[What needs to be done] Take each line of the entries below that contains "もう一度Software" and copy it.

[Provided material]
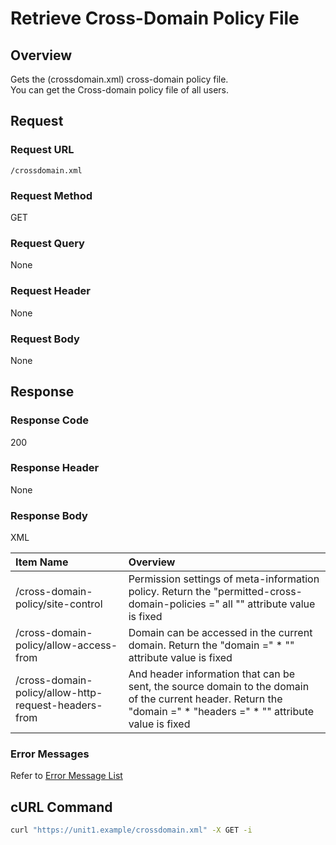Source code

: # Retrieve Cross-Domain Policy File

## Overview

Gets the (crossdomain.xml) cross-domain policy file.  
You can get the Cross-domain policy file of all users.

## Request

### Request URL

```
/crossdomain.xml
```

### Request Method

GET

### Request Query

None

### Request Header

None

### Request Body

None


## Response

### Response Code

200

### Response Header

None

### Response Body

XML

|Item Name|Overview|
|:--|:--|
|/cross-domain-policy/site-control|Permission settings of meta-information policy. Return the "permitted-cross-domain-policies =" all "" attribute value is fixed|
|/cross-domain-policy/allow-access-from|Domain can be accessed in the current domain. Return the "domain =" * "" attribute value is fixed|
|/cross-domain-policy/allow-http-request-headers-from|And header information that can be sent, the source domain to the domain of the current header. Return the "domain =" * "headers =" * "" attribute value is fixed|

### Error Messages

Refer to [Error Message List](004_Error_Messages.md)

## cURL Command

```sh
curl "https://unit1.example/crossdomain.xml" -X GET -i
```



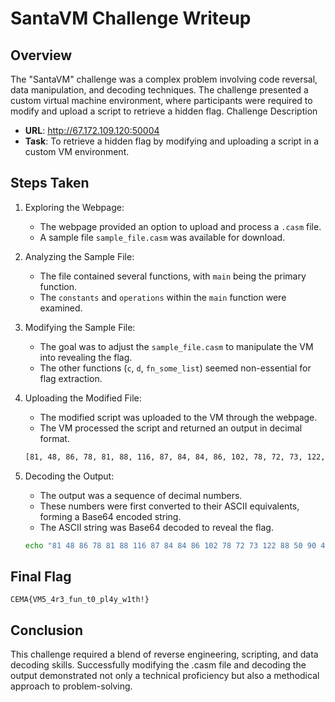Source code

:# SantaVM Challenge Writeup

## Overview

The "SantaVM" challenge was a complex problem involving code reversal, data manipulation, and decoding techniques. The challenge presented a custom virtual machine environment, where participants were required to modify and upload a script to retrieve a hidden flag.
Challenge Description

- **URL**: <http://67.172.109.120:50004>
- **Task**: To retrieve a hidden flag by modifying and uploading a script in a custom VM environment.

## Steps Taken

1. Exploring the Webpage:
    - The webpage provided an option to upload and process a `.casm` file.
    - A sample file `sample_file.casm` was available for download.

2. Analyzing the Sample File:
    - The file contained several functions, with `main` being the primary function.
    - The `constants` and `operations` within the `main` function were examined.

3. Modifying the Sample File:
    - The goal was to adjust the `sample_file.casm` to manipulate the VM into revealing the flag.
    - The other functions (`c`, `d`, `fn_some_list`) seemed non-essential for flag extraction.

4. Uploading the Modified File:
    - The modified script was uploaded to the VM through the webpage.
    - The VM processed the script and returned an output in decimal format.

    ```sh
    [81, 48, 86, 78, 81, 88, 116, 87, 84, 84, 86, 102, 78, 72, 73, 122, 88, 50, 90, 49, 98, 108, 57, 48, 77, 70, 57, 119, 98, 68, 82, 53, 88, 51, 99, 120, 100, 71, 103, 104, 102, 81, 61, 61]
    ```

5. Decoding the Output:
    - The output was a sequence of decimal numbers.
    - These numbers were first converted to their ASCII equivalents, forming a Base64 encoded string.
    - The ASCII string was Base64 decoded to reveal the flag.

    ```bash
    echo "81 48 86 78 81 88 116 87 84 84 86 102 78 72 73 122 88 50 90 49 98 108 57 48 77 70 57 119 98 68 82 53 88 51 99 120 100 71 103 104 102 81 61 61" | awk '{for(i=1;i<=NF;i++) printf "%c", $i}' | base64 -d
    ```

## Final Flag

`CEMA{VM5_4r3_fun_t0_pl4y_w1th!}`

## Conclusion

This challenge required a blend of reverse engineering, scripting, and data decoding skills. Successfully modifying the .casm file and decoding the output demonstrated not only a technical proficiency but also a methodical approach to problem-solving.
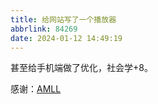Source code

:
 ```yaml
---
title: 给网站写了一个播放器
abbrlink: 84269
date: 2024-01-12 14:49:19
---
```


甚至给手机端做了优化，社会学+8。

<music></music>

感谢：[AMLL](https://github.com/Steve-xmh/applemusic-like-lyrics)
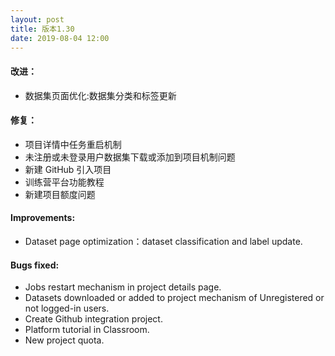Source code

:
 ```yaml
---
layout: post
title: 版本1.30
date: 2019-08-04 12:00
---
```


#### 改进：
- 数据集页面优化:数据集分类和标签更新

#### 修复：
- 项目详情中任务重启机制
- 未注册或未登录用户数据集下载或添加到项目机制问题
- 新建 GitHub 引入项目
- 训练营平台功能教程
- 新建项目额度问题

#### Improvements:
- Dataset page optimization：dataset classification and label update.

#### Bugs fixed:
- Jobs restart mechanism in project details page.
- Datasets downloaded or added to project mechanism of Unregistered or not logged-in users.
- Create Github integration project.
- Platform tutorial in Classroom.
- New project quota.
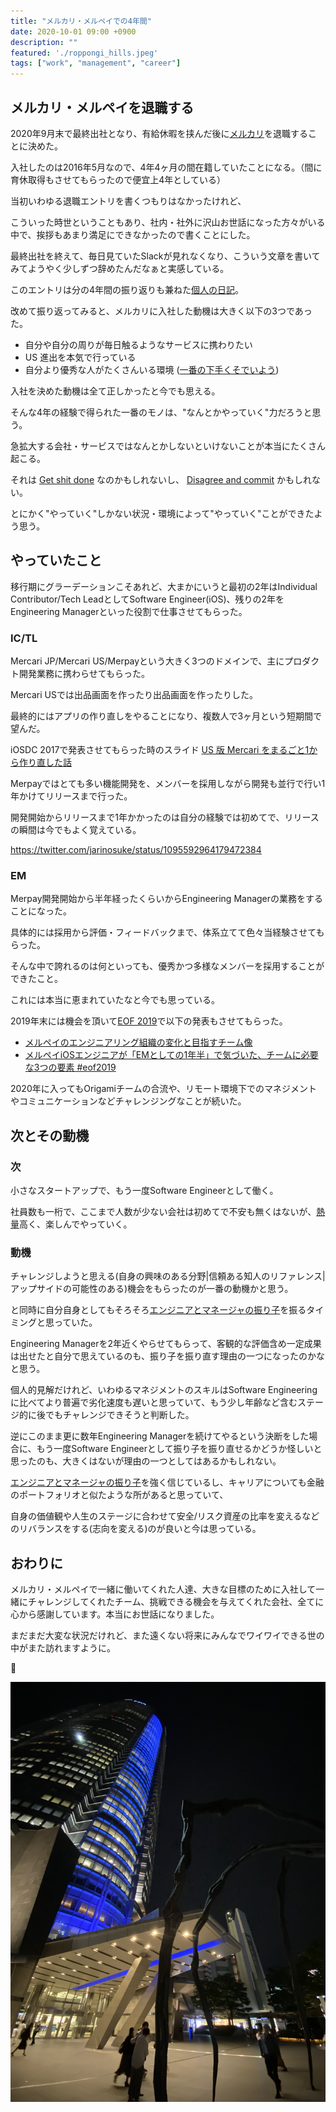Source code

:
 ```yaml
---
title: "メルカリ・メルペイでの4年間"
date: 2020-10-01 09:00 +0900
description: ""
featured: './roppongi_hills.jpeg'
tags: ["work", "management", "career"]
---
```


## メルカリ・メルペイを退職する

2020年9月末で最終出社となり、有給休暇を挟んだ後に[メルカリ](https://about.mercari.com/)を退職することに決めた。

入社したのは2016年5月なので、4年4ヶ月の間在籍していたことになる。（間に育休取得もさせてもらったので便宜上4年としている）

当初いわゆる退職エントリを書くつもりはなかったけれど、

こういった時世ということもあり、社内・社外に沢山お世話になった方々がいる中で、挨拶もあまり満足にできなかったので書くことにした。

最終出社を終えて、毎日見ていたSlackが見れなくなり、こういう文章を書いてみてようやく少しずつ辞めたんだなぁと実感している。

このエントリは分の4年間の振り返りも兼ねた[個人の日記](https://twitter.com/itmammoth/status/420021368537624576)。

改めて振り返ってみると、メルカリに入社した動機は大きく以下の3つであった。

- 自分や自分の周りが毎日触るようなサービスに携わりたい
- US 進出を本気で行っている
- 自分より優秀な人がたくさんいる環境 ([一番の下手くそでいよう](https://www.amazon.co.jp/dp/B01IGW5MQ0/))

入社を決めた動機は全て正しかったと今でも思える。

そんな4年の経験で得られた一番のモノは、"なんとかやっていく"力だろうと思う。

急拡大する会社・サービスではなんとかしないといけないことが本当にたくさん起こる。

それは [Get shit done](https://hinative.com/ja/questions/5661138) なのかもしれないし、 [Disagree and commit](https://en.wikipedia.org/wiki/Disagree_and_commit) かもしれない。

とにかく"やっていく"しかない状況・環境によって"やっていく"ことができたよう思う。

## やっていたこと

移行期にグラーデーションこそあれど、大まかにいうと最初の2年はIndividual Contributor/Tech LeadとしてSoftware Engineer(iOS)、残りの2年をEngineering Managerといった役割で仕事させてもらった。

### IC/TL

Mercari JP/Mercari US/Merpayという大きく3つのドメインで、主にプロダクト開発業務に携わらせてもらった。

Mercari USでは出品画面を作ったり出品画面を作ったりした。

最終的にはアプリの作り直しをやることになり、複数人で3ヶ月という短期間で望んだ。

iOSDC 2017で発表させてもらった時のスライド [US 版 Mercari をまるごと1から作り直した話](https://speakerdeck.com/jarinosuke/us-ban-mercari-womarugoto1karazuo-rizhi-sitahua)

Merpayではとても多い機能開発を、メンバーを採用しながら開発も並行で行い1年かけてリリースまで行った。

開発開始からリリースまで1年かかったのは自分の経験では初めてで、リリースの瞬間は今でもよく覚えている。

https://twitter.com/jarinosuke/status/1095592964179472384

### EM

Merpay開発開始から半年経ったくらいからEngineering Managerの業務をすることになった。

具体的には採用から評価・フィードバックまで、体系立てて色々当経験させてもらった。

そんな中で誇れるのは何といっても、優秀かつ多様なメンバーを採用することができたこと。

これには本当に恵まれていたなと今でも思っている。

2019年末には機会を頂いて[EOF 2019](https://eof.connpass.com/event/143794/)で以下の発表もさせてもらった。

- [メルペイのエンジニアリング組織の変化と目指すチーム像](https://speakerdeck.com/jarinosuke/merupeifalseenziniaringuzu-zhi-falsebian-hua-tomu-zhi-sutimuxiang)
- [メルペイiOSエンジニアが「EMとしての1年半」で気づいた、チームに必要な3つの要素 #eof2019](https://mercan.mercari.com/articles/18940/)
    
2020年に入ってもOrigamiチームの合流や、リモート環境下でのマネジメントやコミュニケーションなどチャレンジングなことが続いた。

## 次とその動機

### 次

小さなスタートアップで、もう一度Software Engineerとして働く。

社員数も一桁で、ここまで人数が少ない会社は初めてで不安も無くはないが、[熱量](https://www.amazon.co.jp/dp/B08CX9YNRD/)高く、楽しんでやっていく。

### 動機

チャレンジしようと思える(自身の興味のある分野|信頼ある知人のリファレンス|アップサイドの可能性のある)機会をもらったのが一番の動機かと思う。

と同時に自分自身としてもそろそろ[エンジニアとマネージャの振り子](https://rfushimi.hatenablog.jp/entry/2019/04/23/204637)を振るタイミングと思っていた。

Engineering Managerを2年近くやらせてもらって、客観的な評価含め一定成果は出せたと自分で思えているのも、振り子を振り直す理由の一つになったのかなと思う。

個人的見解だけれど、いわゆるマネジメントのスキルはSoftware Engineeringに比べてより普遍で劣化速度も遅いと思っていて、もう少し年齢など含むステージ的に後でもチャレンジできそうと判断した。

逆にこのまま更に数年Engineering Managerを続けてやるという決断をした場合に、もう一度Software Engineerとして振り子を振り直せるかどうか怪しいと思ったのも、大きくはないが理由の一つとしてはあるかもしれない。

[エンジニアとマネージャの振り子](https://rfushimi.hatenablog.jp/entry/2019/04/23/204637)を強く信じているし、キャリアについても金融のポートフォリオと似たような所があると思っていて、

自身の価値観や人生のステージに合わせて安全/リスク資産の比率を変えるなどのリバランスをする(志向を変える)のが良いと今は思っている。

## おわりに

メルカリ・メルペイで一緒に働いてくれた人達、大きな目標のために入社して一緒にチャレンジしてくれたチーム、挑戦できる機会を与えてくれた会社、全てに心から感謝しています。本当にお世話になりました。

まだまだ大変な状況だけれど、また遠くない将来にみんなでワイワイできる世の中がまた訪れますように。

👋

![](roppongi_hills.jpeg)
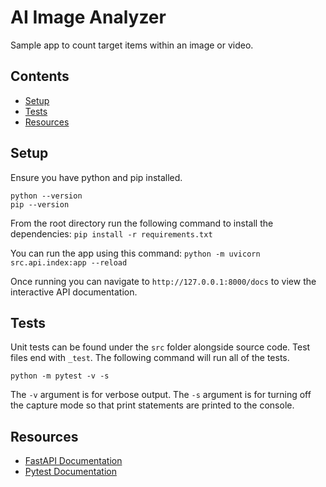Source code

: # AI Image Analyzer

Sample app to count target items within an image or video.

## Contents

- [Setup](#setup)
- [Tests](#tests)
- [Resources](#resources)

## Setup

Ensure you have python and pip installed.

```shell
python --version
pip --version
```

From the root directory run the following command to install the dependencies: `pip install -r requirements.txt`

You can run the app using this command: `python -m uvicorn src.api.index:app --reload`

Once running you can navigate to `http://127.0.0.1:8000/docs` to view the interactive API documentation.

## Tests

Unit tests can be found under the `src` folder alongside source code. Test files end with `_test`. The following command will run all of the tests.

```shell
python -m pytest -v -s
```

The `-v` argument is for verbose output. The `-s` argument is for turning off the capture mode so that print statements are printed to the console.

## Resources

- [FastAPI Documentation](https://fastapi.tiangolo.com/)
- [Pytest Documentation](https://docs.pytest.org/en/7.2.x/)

[Result]
小さなスタートアップで、もう一度Software Engineerとして働く。
逆にこのまま更に数年Engineering Managerを続けてやるという決断をした場合に、もう一度Software Engineerとして振り子を振り直せるかどうか怪しいと思ったのも、大きくはないが理由の一つとしてはあるかもしれない。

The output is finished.